- _Exercise brief_
Begin with the line holding "1. 批量创建源地址下面所有视频文件 硬链 到目标地址", then print every line after it through the end of the data, exactly and with nothing added.

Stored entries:
○ ○ ○ ○ ○ ○ ○

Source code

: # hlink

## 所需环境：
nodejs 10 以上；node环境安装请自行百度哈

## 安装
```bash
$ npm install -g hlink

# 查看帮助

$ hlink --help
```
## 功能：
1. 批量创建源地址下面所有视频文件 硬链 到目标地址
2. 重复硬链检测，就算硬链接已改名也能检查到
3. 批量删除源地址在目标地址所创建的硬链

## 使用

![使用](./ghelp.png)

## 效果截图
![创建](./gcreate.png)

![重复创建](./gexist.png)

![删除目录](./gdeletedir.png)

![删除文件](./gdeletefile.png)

○ ○ ○ ○ ○ ○ ○

- _Solution to the exercise_
1. 批量创建源地址下面所有视频文件 硬链 到目标地址
2. 重复硬链检测，就算硬链接已改名也能检查到
3. 批量删除源地址在目标地址所创建的硬链

## 使用

![使用](./ghelp.png)

## 效果截图
![创建](./gcreate.png)

![重复创建](./gexist.png)

![删除目录](./gdeletedir.png)

![删除文件](./gdeletefile.png)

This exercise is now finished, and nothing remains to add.